Creative Writing Resources
In the world of creative writing, there are many great authors, promoters, publishers, editors and others that provide valuable resources within the creative writing community. The following is a list of my "Hall of Fame". Contact me if you'd like to be included within this roll call!
Authors & Books
The Cover Collection
The following are a list of links to websites and articles that I've found to be useful. If you do find that a link is now dead, please report it to me. As always, use caution and discretion when visiting any sites and this is not a personal endorsement of the site on my part.
Great list of hash-tags to use on Twitter: http://www.aerogrammestudio.com/2013/03/12/100-twitter-hashtags-every-writer-should-know/
Nice list of quotes from authors: http://www.writersdigest.com/writing-quotes
I had always wondered what were the stylistic advantages and disadvantages of past and present tenses. To be honest, I had never really gave it that much consideration! A great article on Writer's Digest compares and contrasts past and present tense. http://www.writersdigest.com/online-editor/the-pros-and-cons-of-writing-a-novel-in-present-tense
Creative Writing Reference Materials
Characters & Viewpoint (Orson Scott Card)
Creating vivid characters for a story isn't something that just happens.
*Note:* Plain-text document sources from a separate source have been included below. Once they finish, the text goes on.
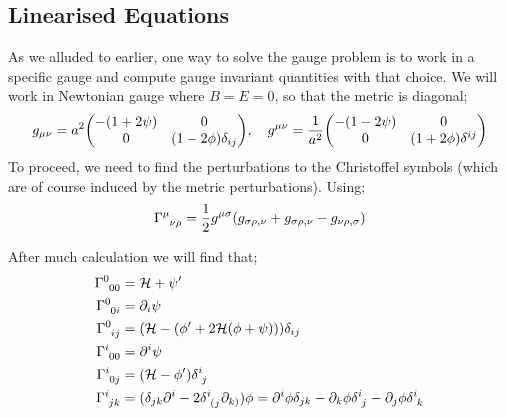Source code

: \subsection{Linearised Equations}
As we alluded to earlier, one way to solve the gauge problem is to work in a specific gauge and compute gauge invariant quantities with that choice. We will work in Newtonian gauge where $B = E = 0$, so that the metric is diagonal;
\begin{equation*}
g_{\mu\nu} = a^2 \twobytwo{-(1 + 2\psi)}{0}{0}{(1 - 2\phi)\delta_{ij}}, \quad g^{\mu\nu} = \frac{1}{a^2}\twobytwo{-(1 - 2\psi)}{0}{0}{(1 + 2\phi)\delta^{ij}}
\end{equation*}
To proceed, we need to find the perturbations to the Christoffel symbols (which are of course induced by the metric perturbations). Using;
\begin{equation*}
\Gamma\indices{^{\mu}_{\nu\rho}} = \frac{1}{2}g^{\mu\sigma}(g_{\sigma\rho, \nu} + g_{\sigma\rho, \nu} - g_{\nu\rho, \sigma})
\end{equation*}
\begin{definitionbox}
After much calculation we will find that;
\begin{align}
\Gamma\indices{^{0}_{00}} &= \hamilt + \psi\pr \\
\Gamma\indices{^{0}_{0i}} &= \del_i \psi \\
\Gamma\indices{^{0}_{ij}} &= \left(\hamilt - \left(\phi\pr + 2\hamilt(\phi + \psi)\right)\right)\delta_{ij} \\
\Gamma\indices{^{i}_{00}} &= \del^i \psi \\
\Gamma\indices{^{i}_{0j}} &= (\hamilt - \phi\pr)\delta\indices{^{i}_{j}} \\
\Gamma\indices{^{i}_{jk}} &= (\delta_{jk}\del^i - 2\delta\indices{^{i}_{(j}}\del_{k)})\phi = \del^i \phi \delta_{jk} - \del_k \phi \delta\indices{^{i}_{j}} - \del_j \phi \delta\indices{^{i}_{k}}
\end{align}
\end{definitionbox}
Characterization is a key component of the infrastructure of a great story. Characters must be consistent, believable and relatable.
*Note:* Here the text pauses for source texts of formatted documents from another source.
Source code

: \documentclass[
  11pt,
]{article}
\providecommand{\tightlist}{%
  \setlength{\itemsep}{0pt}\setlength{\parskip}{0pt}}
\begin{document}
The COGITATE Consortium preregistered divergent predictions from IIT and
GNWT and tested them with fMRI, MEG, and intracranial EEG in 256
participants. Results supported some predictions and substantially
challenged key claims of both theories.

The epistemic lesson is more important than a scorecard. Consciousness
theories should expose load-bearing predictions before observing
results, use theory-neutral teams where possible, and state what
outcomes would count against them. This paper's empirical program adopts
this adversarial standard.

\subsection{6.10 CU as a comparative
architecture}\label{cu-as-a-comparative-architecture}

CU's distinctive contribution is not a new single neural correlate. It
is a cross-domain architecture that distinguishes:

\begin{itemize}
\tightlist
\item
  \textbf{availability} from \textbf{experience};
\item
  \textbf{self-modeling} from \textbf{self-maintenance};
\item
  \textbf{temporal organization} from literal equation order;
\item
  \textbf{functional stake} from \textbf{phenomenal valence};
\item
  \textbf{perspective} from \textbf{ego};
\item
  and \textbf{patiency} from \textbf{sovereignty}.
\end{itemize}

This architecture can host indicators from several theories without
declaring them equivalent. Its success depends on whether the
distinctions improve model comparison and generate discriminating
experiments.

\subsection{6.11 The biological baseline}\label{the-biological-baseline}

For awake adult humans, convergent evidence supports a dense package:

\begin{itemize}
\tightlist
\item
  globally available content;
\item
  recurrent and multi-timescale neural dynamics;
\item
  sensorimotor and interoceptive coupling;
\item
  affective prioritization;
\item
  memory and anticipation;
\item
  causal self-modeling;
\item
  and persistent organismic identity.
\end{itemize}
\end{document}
This book has been an invaluable resource for myself and this is a book that I will refer to often when I'm trying to dive into my character and to bring them to life.
How Fiction Works (James Wood)
This book is a fascinating study of the elements and techniques of writing the novel. The author uses examples of many classic works to illustrate and examine various aspects of creative writing. An enlightening read, this book is often a staple of any serious author's toolkit of reference materials.
New Novelist I have been personally using New Novelist for the past few months now. I knew that I needed a tool to organize, to outline and plan and as such, I started my research. I downloaded many different programs, each of which had their own advantages and disadvantages in addition to - of course - varying degrees of cost.
From my research, it does seem to me that the piece of software that is useful to an author is as personal as anything else. What might be a "must have" for me might be a "I have no use for that" for you. After reviewing each of the applications, for me, New Novelist was the best fit and didn't require a huge investment.
yWriter5 - yWriter5 from Spacejock.com is something new that I've come across and it merits attention and review as well. The primary advantage of Spacejock is that it is free to download and use. The author does accept payment to register the software, but it's minimal. Speaking as someone in the software development industry, I would have no problems with paying to register yWriter5 should I decide to use it. I personally know the hundreds if not thousands of hours that development takes and it just seems more than fair to me.